Operating costs must take this pressure into account. Although the university offers students the possibility to put their final grades on the transcript, this option is currently not very useful for students. Still every week I am asked to write more than 20 pages, read and answer almost 200 pages, do two remote assignments, make or call or write, do online quizzes, give two digital group presentations, zoom in about 9.75 hours a week, and watch and write one hour of recorded lectures. For most of my activities, the pandemic has increased my workload. If I don’t do any of this, it will be difficult to succeed, even in the system that has pass/fail.
I don’t ask for credits for teaching materials that I haven’t finished, but for a more collective division of labour and to take into account all the factors that stand in the way of students succeeding. This can easily be achieved by extending deadlines, reducing the workload and offering one-off mandatory tasks as an additional loan.
It is not the first time that schools have to be closed in response to an unexpected natural disaster. For example, schools in New Orleans were completely destroyed and destroyed by Hurricane Katrina in 2005. But 15 years later, we have access to new technologies that make the commercial approach more attractive than ever, despite the negative impact on everyone’s mental health.
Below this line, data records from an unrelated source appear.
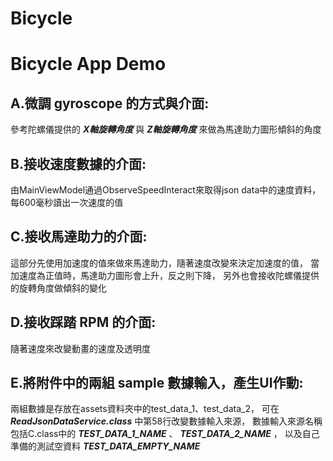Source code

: # Bicycle
# Bicycle App Demo

## A.微調 gyroscope 的方式與介面:

  參考陀螺儀提供的 ***X軸旋轉角度*** 與 ***Z軸旋轉角度*** 來做為馬達助力圖形傾斜的角度

## B.接收速度數據的介面:

  由MainViewModel通過ObserveSpeedInteract來取得json data中的速度資料，
  每600毫秒讀出一次速度的值

## C.接收馬達助力的介面:

  這部分先使用加速度的值來做來馬達助力，隨著速度改變來決定加速度的值，
  當加速度為正值時，馬達助力圖形會上升，反之則下降，
  另外也會接收陀螺儀提供的旋轉角度做傾斜的變化

## D.接收踩踏 RPM 的介面:

  隨著速度來改變動畫的速度及透明度

## E.將附件中的兩組 sample 數據輸入，產生UI作動:

  兩組數據是存放在assets資料夾中的test_data_1、test_data_2，
  可在 ***ReadJsonDataService.class*** 中第58行改變數據輸入來源，
  數據輸入來源名稱包括C.class中的 ***TEST_DATA_1_NAME*** 、 ***TEST_DATA_2_NAME*** ，
  以及自己準備的測試空資料 ***TEST_DATA_EMPTY_NAME***
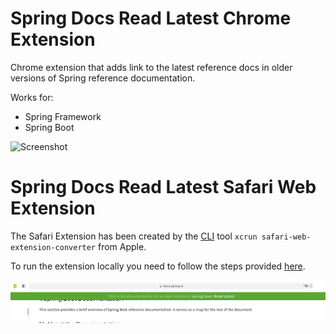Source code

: # Spring Docs Read Latest Chrome Extension

Chrome extension that adds link to the latest reference docs in older versions of Spring reference documentation.

Works for:

- Spring Framework
- Spring Boot

![Screenshot](./docs/screenshot.png) 

# Spring Docs Read Latest Safari Web Extension

The Safari Extension has been created by the [CLI](https://developer.apple.com/documentation/safariservices/safari_web_extensions/converting_a_web_extension_for_safari) tool `xcrun safari-web-extension-converter` from Apple.

To run the extension locally you need to follow the steps provided [here](https://developer.apple.com/documentation/safariservices/safari_web_extensions/running_your_safari_web_extension).


![Screenshot](./docs/screenshot_safari.png) 
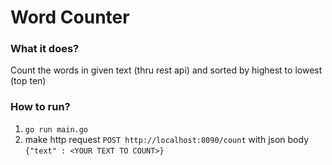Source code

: # Word Counter

### What it does?
Count the words in given text (thru rest api) and sorted by highest to lowest (top ten)

### How to run?

1. `go run main.go`
2. make http request `POST http://localhost:8090/count` with json body `{"text" : <YOUR TEXT TO COUNT>}`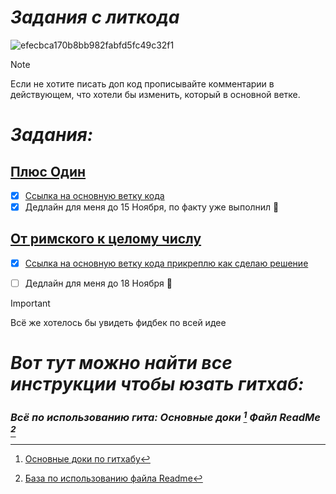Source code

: # *Задания с литкода*
![efecbca170b8bb982fabfd5fc49c32f1](https://github.com/user-attachments/assets/35e17b7b-5f12-4626-8d2b-e38af9bea3df)

> [!NOTE]
> Если не хотите писать доп код прописывайте комментарии в действующем, что хотели бы изменить, который в основной ветке.

# *Задания:*

## [Плюс Один](https://leetcode.com/problems/plus-one/description/)
- [x] [Ссылка на основную ветку кода](https://github.com/LostDit/Joint-tasks/blob/main/LeetCode/One%20plus/One%20plus.cpp)
- [x] Дедлайн для меня до 15 Ноября, по факту уже выполнил :tada:
## [От римского к целому числу](https://leetcode.com/problems/roman-to-integer/description/?envType=problem-list-v2&envId=string&difficulty=EASY)
- [x] [Ссылка на основную ветку кода прикреплю как сделаю решение](https://github.com/LostDit/Joint-tasks/blob/main/Roman%20to%20Integer/Roman%20to%20Integer.cpp)
- [ ] Дедлайн для меня до 18 Ноября :tada:


> [!IMPORTANT]
> Всё же хотелось бы увидеть фидбек по всей идее

# *Вот тут можно найти все инструкции чтобы юзать гитхаб:*

### ***Всё по использованию гита: Основные доки [^1] Файл ReadMe [^2]***


[^1]:[Основные доки по гитхабу](https://docs.github.com/en)

[^2]:[База по использованию файла Readme](https://docs.github.com/en/get-started/writing-on-github/getting-started-with-writing-and-formatting-on-github/basic-writing-and-formatting-syntax)
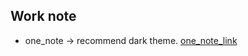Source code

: ## Work note
- one_note -> recommend dark theme. [one_note_link](https://1drv.ms/u/s!AkU-NTsj4vkJuhZYOdUBgq9mtS1s?e=7zyHcC)
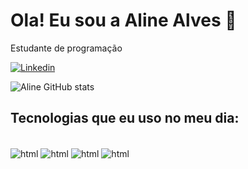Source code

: 
# Ola! Eu sou a Aline Alves 👋
Estudante de programação

[![Linkedin](https://img.shields.io/badge/LinkedIn-0077B5?style=for-the-badge&logo=linkedin&logoColor=white)](https://www.linkedin.com/in/aline-alves-dev/)

![Aline GitHub stats](https://github-readme-stats.vercel.app/api?username=AlineAlves10&show_icons=true&theme=dracula)

## Tecnologias que eu uso no meu dia:

<div style="display: inline_block " ><br/>
 <img align="center" alt="html" src="https://img.shields.io/badge/Python-14354C?style=for-the-badge&logo=python&logoColor=white" />
 <img align="center" alt="html" src="https://img.shields.io/badge/HTML5-E34F26?style=for-the-badge&logo=html5&logoColor=white" />
  <img align="center" alt="html" src="https://img.shields.io/badge/CSS3-1572B6?style=for-the-badge&logo=css3&logoColor=white" />
  <img align="center" alt="html" src="https://img.shields.io/badge/JavaScript-323330?style=for-the-badge&logo=javascript&logoColor=F7DF1E" />
</div>
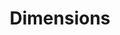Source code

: ---
layout: default
bigquery: https://console.cloud.google.com/bigquery?p=covid-19-dimensions-ai&page=table&d=data&t=publications
contributors: Digital Science, https://www.digital-science.com/
cost: Free for personal, non-commercial use.
description: Dimensions contains more than 100 million publications, ranging from
  articles published in scholarly journals, books and book chapters, to preprints
  and conference proceedings. All publications are contextualized with linked data
  sets, funding, publications, patents, clinical trials, and policy documents. You
  can also view associated categories, funders, institutions, and researcher profiles.
documentation: https://docs.dimensions.ai/bigquery/index.html
last_edit: 04/12/2022, 09:44:17
location: https://www.dimensions.ai/products/free/
maintained_by: Digital Science, https://www.digital-science.com/
schema_fields:
- funding_nzd
- wikipedia_url
- research_org_cities
- granted_date
- funding_aud
- original_assignee_countries
- family_id
- category_hra
- id
- category_rcdc
- funder_org_state_codes
- funding_chf
- priority_year
- associated_grant_ids
- name
- title
- investigators
- funding_gbp
- conditions
- acronym
- concepts
- created_date
- citation_string
- legal_events
- date_inserted
- conference
- acronyms
- funding_jpy
- brief_title
- linkout
- pmcid
- patent_ids
- proceedings_title
- funder_countries
- date_online
- research_org_city_names
- current_assignee_countries
- granted_year
- research_org_country_names
- journal_lists
- altmetrics
- parent_id
- type
- cpc
- acknowledgements
- category_for
- category_icrp_cso
- funding_usd
- category_bra
- category_hrcs_hc
- aliases
- labels
- original_title
- eisbn
- established
- subtitles
- funder_org_countries
- authors
- repository_name
- kind
- categories
- mesh_terms
- funder_org_acronyms
- citations
- associated_publication_pmid
- filing_date
- original_abstract
- funding_cny
- legal_status
- clinical_trial_ids
- end_year
- date_normal
- jurisdiction
- address
- research_orgs
- inventor_names
- mesh_headings
- family_count
- reference_ids
- research_org_countries
- abstract
- funder_org
- year
- gender
- research_org_state_codes
- funding_amount
- date_print
- assignee_countries
- category_icrp_ct
- source_id
- associated_publication_id
- funder_orgs
- category_sdg
- types
- isbn
- application_number
- license
- book_title
- active_years
- funding_eur
- publication_date
- external_ids
- pages
- category_uoa
- repository_id
- journal
- resulting_publication_ids
- filing_year
- publication_year
- arxiv_id
- supporting_grant_ids
- issue
- metrics
- researcher_ids
- description
- status
- volume
- citations_count
- funding_cad
- funding_details
- date_imported_gbq
- research_org_state_names
- original_assignee
- registry
- assignee_orgs
- book_series_title
- email_address
- repository_url
- start_year
- date_modified
- doi
- organisation_details
- publisher
- links
- foa_number
- open_access_categories
- associated_publication_doi
- date
- funding_currency
- grant_number
- start_date
- open_access_categories_v2
- resulting_publication_doi
- phase
- end_date
- pmid
- original_assignee_orgs
- associated_publication_arxiv_id
- cited_by_ids
- current_assignee
- expiration_year
- language
- publication_ids
- interventions
- category_hrcs_rac
- relationships
- filing_status
- priority_date
- funder_org_cities
- embargo_date
- ipcr
- family_members_ids
- editors
- expiration_date
- current_assignee_orgs
shortname: dimensions
tags:
- scholarly literature
- patents
- funding
- clinical trials
- academic profiles
terms_of_use: 'Use of both the Dimensions COVID-19 dataset and full Dimensions dataset
  are subject to the Dimensions Terms of use: https://www.dimensions.ai/policies-terms-legal '
title: Dimensions
uuid: dcff88bd-fe6b-4fdb-8159-809bf9d7bc1c
---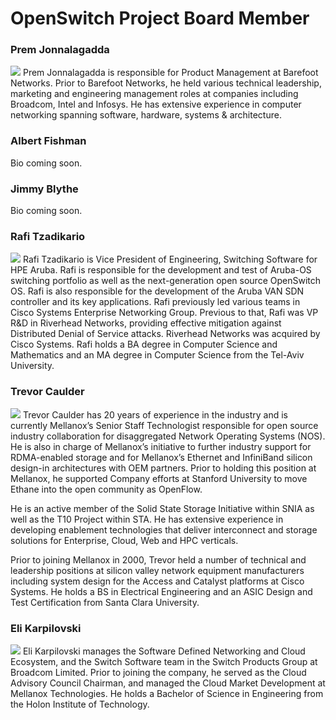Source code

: # OpenSwitch Project Board Member

### Prem Jonnalagadda
![](/img/BarefootNetworks-GB-PremJonnalagadda.jpg)
Prem Jonnalagadda is responsible for Product Management at Barefoot Networks. Prior to Barefoot Networks, he held various technical leadership, marketing and engineering management roles at companies including Broadcom, Intel and Infosys. He has extensive experience in computer networking spanning software, hardware, systems & architecture.

### Albert Fishman
Bio coming soon.

### Jimmy Blythe
Bio coming soon.



### Rafi Tzadikario
![](/img/HPE-GB-RafiTzadikario.jpg)
Rafi Tzadikario is Vice President of Engineering, Switching Software for HPE Aruba. Rafi is responsible for the development and test of Aruba-OS switching portfolio as well as the next-generation open source OpenSwitch OS. Rafi is also responsible for the development of the Aruba VAN SDN controller and its key applications. Rafi previously led various teams in Cisco Systems Enterprise Networking Group. Previous to that, Rafi was VP R&D in Riverhead Networks, providing effective mitigation against Distributed Denial of Service attacks. Riverhead Networks was acquired by Cisco Systems. Rafi holds a BA degree in Computer Science and Mathematics and an MA degree in Computer Science from the Tel-Aviv University.

### Trevor Caulder
![](/img/Mellanox-GB-TrevorCaulder.jpg)
Trevor Caulder has 20 years of experience in the industry and is currently Mellanox’s Senior Staff Technologist responsible for open source industry collaboration for disaggregated Network Operating Systems (NOS). He is also in charge of Mellanox’s initiative to further industry support for RDMA-enabled storage and for Mellanox’s Ethernet and InfiniBand silicon design-in architectures with OEM partners. Prior to holding this position at Mellanox, he supported Company efforts at Stanford University to move Ethane into the open community as OpenFlow.

He is an active member of the Solid State Storage Initiative within SNIA as well as the T10 Project within STA. He has extensive experience in developing enablement technologies that deliver interconnect and storage solutions for Enterprise, Cloud, Web and HPC verticals.

Prior to joining Mellanox in 2000, Trevor held a number of technical and leadership positions at silicon valley network equipment manufacturers including system design for the Access and Catalyst platforms at Cisco Systems. He holds a BS in Electrical Engineering and an ASIC Design and Test Certification from Santa Clara University.

### Eli Karpilovski
![](/img/Broadcom-GB-EliKarpilovski.jpg)
Eli Karpilovski manages the Software Defined Networking and Cloud Ecosystem, and the Switch Software team in the Switch Products Group at Broadcom Limited. Prior to joining the company, he served as the Cloud Advisory Council Chairman, and managed the Cloud Market Development at Mellanox Technologies. He holds a Bachelor of Science in Engineering from the Holon Institute of Technology.
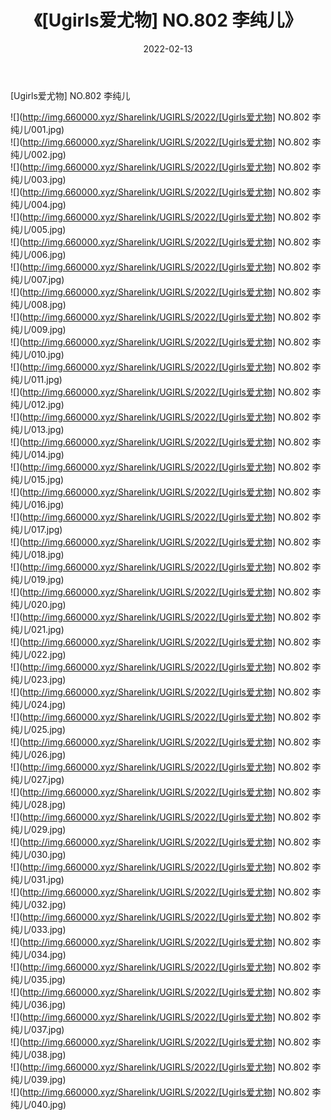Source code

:﻿---
layout: post
title:  《[Ugirls爱尤物] NO.802 李纯儿》
date:   2022-02-13
img: http://img.660000.xyz/Sharelink/UGIRLS/2022/[Ugirls爱尤物] NO.802 李纯儿/000.jpg
categories: [美女, 清纯, 唯美]
---

[Ugirls爱尤物] NO.802 李纯儿

 ![](http://img.660000.xyz/Sharelink/UGIRLS/2022/[Ugirls爱尤物] NO.802 李纯儿/001.jpg) <br>![](http://img.660000.xyz/Sharelink/UGIRLS/2022/[Ugirls爱尤物] NO.802 李纯儿/002.jpg) <br>![](http://img.660000.xyz/Sharelink/UGIRLS/2022/[Ugirls爱尤物] NO.802 李纯儿/003.jpg) <br>![](http://img.660000.xyz/Sharelink/UGIRLS/2022/[Ugirls爱尤物] NO.802 李纯儿/004.jpg) <br>![](http://img.660000.xyz/Sharelink/UGIRLS/2022/[Ugirls爱尤物] NO.802 李纯儿/005.jpg) <br>![](http://img.660000.xyz/Sharelink/UGIRLS/2022/[Ugirls爱尤物] NO.802 李纯儿/006.jpg) <br>![](http://img.660000.xyz/Sharelink/UGIRLS/2022/[Ugirls爱尤物] NO.802 李纯儿/007.jpg) <br>![](http://img.660000.xyz/Sharelink/UGIRLS/2022/[Ugirls爱尤物] NO.802 李纯儿/008.jpg) <br>![](http://img.660000.xyz/Sharelink/UGIRLS/2022/[Ugirls爱尤物] NO.802 李纯儿/009.jpg) <br>![](http://img.660000.xyz/Sharelink/UGIRLS/2022/[Ugirls爱尤物] NO.802 李纯儿/010.jpg) <br>![](http://img.660000.xyz/Sharelink/UGIRLS/2022/[Ugirls爱尤物] NO.802 李纯儿/011.jpg) <br>![](http://img.660000.xyz/Sharelink/UGIRLS/2022/[Ugirls爱尤物] NO.802 李纯儿/012.jpg) <br>![](http://img.660000.xyz/Sharelink/UGIRLS/2022/[Ugirls爱尤物] NO.802 李纯儿/013.jpg) <br>![](http://img.660000.xyz/Sharelink/UGIRLS/2022/[Ugirls爱尤物] NO.802 李纯儿/014.jpg) <br>![](http://img.660000.xyz/Sharelink/UGIRLS/2022/[Ugirls爱尤物] NO.802 李纯儿/015.jpg) <br>![](http://img.660000.xyz/Sharelink/UGIRLS/2022/[Ugirls爱尤物] NO.802 李纯儿/016.jpg) <br>![](http://img.660000.xyz/Sharelink/UGIRLS/2022/[Ugirls爱尤物] NO.802 李纯儿/017.jpg) <br>![](http://img.660000.xyz/Sharelink/UGIRLS/2022/[Ugirls爱尤物] NO.802 李纯儿/018.jpg) <br>![](http://img.660000.xyz/Sharelink/UGIRLS/2022/[Ugirls爱尤物] NO.802 李纯儿/019.jpg) <br>![](http://img.660000.xyz/Sharelink/UGIRLS/2022/[Ugirls爱尤物] NO.802 李纯儿/020.jpg) <br>![](http://img.660000.xyz/Sharelink/UGIRLS/2022/[Ugirls爱尤物] NO.802 李纯儿/021.jpg) <br>![](http://img.660000.xyz/Sharelink/UGIRLS/2022/[Ugirls爱尤物] NO.802 李纯儿/022.jpg) <br>![](http://img.660000.xyz/Sharelink/UGIRLS/2022/[Ugirls爱尤物] NO.802 李纯儿/023.jpg) <br>![](http://img.660000.xyz/Sharelink/UGIRLS/2022/[Ugirls爱尤物] NO.802 李纯儿/024.jpg) <br>![](http://img.660000.xyz/Sharelink/UGIRLS/2022/[Ugirls爱尤物] NO.802 李纯儿/025.jpg) <br>![](http://img.660000.xyz/Sharelink/UGIRLS/2022/[Ugirls爱尤物] NO.802 李纯儿/026.jpg) <br>![](http://img.660000.xyz/Sharelink/UGIRLS/2022/[Ugirls爱尤物] NO.802 李纯儿/027.jpg) <br>![](http://img.660000.xyz/Sharelink/UGIRLS/2022/[Ugirls爱尤物] NO.802 李纯儿/028.jpg) <br>![](http://img.660000.xyz/Sharelink/UGIRLS/2022/[Ugirls爱尤物] NO.802 李纯儿/029.jpg) <br>![](http://img.660000.xyz/Sharelink/UGIRLS/2022/[Ugirls爱尤物] NO.802 李纯儿/030.jpg) <br>![](http://img.660000.xyz/Sharelink/UGIRLS/2022/[Ugirls爱尤物] NO.802 李纯儿/031.jpg) <br>![](http://img.660000.xyz/Sharelink/UGIRLS/2022/[Ugirls爱尤物] NO.802 李纯儿/032.jpg) <br>![](http://img.660000.xyz/Sharelink/UGIRLS/2022/[Ugirls爱尤物] NO.802 李纯儿/033.jpg) <br>![](http://img.660000.xyz/Sharelink/UGIRLS/2022/[Ugirls爱尤物] NO.802 李纯儿/034.jpg) <br>![](http://img.660000.xyz/Sharelink/UGIRLS/2022/[Ugirls爱尤物] NO.802 李纯儿/035.jpg) <br>![](http://img.660000.xyz/Sharelink/UGIRLS/2022/[Ugirls爱尤物] NO.802 李纯儿/036.jpg) <br>![](http://img.660000.xyz/Sharelink/UGIRLS/2022/[Ugirls爱尤物] NO.802 李纯儿/037.jpg) <br>![](http://img.660000.xyz/Sharelink/UGIRLS/2022/[Ugirls爱尤物] NO.802 李纯儿/038.jpg) <br>![](http://img.660000.xyz/Sharelink/UGIRLS/2022/[Ugirls爱尤物] NO.802 李纯儿/039.jpg) <br>![](http://img.660000.xyz/Sharelink/UGIRLS/2022/[Ugirls爱尤物] NO.802 李纯儿/040.jpg) <br>
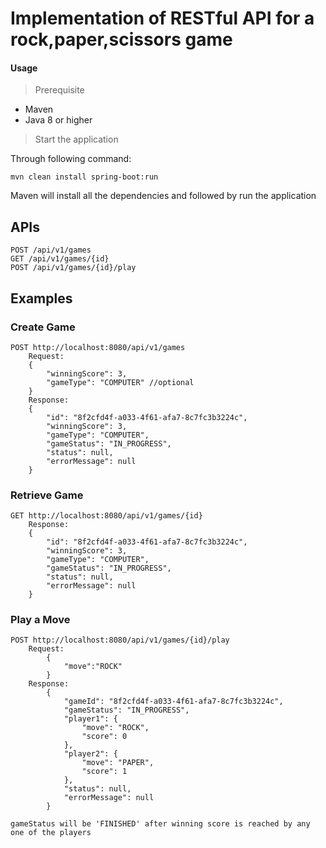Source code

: # Implementation of RESTful API for a rock,paper,scissors game


#### Usage

> Prerequisite
- Maven 
- Java 8 or higher 

> Start the application

Through following command:

    mvn clean install spring-boot:run 
    
Maven will install all the dependencies and followed by run the application


## APIs
    POST /api/v1/games
    GET /api/v1/games/{id}
    POST /api/v1/games/{id}/play
    

## Examples

### Create Game 
    POST http://localhost:8080/api/v1/games
        Request: 
        {
        	"winningScore": 3,
        	"gameType": "COMPUTER" //optional
        }
        Response: 
        {
            "id": "8f2cfd4f-a033-4f61-afa7-8c7fc3b3224c",
            "winningScore": 3,
            "gameType": "COMPUTER",
            "gameStatus": "IN_PROGRESS",
            "status": null,
            "errorMessage": null
        }
  

### Retrieve Game
    GET http://localhost:8080/api/v1/games/{id}  
        Response: 
        {
            "id": "8f2cfd4f-a033-4f61-afa7-8c7fc3b3224c",
            "winningScore": 3,
            "gameType": "COMPUTER",
            "gameStatus": "IN_PROGRESS",
            "status": null,
            "errorMessage": null
        }

### Play a Move
    POST http://localhost:8080/api/v1/games/{id}/play
        Request:
            { 
            	"move":"ROCK"
            }
        Response: 
            {
                "gameId": "8f2cfd4f-a033-4f61-afa7-8c7fc3b3224c",
                "gameStatus": "IN_PROGRESS",
                "player1": {
                    "move": "ROCK",
                    "score": 0
                },
                "player2": {
                    "move": "PAPER",
                    "score": 1
                },
                "status": null,
                "errorMessage": null
            }
            
    gameStatus will be 'FINISHED' after winning score is reached by any one of the players
        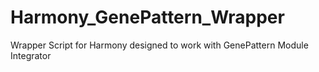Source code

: # Harmony_GenePattern_Wrapper
Wrapper Script for Harmony designed to work with GenePattern Module Integrator
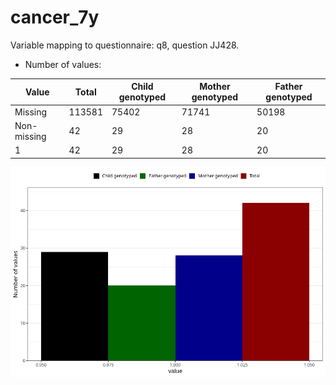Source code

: # cancer_7y
Variable mapping to questionnaire: q8, question JJ428.
- Number of values:

| Value | Total | Child genotyped | Mother genotyped | Father genotyped |
| ----- | ----- | --------------- | ---------------- | ---------------- |
| Missing | 113581 | 75402 | 71741 | 50198 |
| Non-missing | 42 | 29 | 28 | 20 |
| 1 | 42 | 29 | 28 | 20 |



![](cancer_7y_n.png)



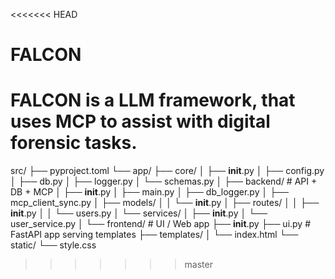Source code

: <<<<<<< HEAD
# FALCON
FALCON is a LLM framework, that uses MCP to assist with digital forensic tasks.
=======
src/
 ├── pyproject.toml
 └── app/
     ├── core/
     │    ├── __init__.py
     │    ├── config.py
     │    ├── db.py
     │    ├── logger.py
     │    └── schemas.py
     │
     ├── backend/         # API + DB + MCP
     │    ├── __init__.py
     │    ├── main.py
     │    ├── db_logger.py
     │    ├── mcp_client_sync.py
     │    ├── models/
     │    │    └── __init__.py
     │    ├── routes/
     │    │    ├── __init__.py
     │    │    └── users.py
     │    └── services/
     │         ├── __init__.py
     │         └── user_service.py
     │
     └── frontend/        # UI / Web app
          ├── __init__.py
          ├── ui.py       # FastAPI app serving templates
          ├── templates/
          │    └── index.html
          └── static/
               └── style.css
>>>>>>> master
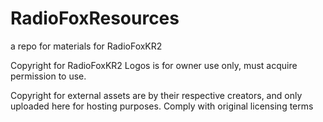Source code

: # RadioFoxResources
a repo for materials for RadioFoxKR2

Copyright for RadioFoxKR2 Logos is for owner use only, must acquire permission to use.

Copyright for external assets are by their respective creators, and only uploaded here for hosting purposes. Comply with original licensing terms
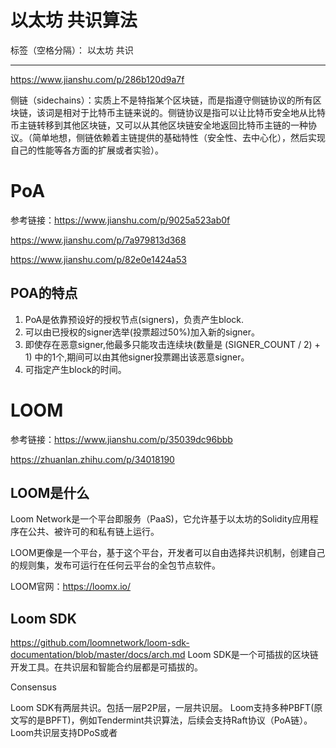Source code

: ﻿# 以太坊 共识算法

标签（空格分隔）： 以太坊 共识

---
https://www.jianshu.com/p/286b120d9a7f

侧链（sidechains）：实质上不是特指某个区块链，而是指遵守侧链协议的所有区块链，该词是相对于比特币主链来说的。侧链协议是指可以让比特币安全地从比特币主链转移到其他区块链，又可以从其他区块链安全地返回比特币主链的一种协议。（简单地想，侧链依赖着主链提供的基础特性（安全性、去中心化），然后实现自己的性能等各方面的扩展或者实验）。

PoA
===
参考链接：https://www.jianshu.com/p/9025a523ab0f

https://www.jianshu.com/p/7a979813d368

https://www.jianshu.com/p/82e0e1424a53

POA的特点
------

 1. PoA是依靠预设好的授权节点(signers)，负责产生block.
 2. 可以由已授权的signer选举(投票超过50%)加入新的signer。
 3. 即使存在恶意signer,他最多只能攻击连续块(数量是 (SIGNER_COUNT / 2) + 1)
    中的1个,期间可以由其他signer投票踢出该恶意signer。
 4. 可指定产生block的时间。

 

LOOM
====

参考链接：https://www.jianshu.com/p/35039dc96bbb

https://zhuanlan.zhihu.com/p/34018190

LOOM是什么
-------

Loom Network是一个平台即服务（PaaS)，它允许基于以太坊的Solidity应用程序在公共、被许可的和私有链上运行。

LOOM更像是一个平台，基于这个平台，开发者可以自由选择共识机制，创建自己的规则集，发布可运行在任何云平台的全包节点软件。

LOOM官网：https://loomx.io/

Loom SDK
--------
https://github.com/loomnetwork/loom-sdk-documentation/blob/master/docs/arch.md
Loom SDK是一个可插拔的区块链开发工具。在共识层和智能合约层都是可插拔的。

Consensus

Loom SDK有两层共识。包括一层P2P层，一层共识层。
Loom支持多种PBFT(原文写的是BPFT)，例如Tendermint共识算法，后续会支持Raft协议（PoA链）。
Loom共识层支持DPoS或者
The ability to teach virtually, to have material directly in the pupils’ hands – or on monitors – and to work with a generation that is technically literate suggests that maintaining school practice is an appropriate option. However, Zoom does not allow us to assess a student’s mental state. The fact that there is a possibility does not mean that we should not force the students to overburden themselves.
This pandemic threatens all aspects of our health. Not only are our lungs, heart and body at risk of being exposed to a deadly virus, but social isolation puts the greatest pressure on our mental state. It is essential that we carefully define the curriculum and expectations.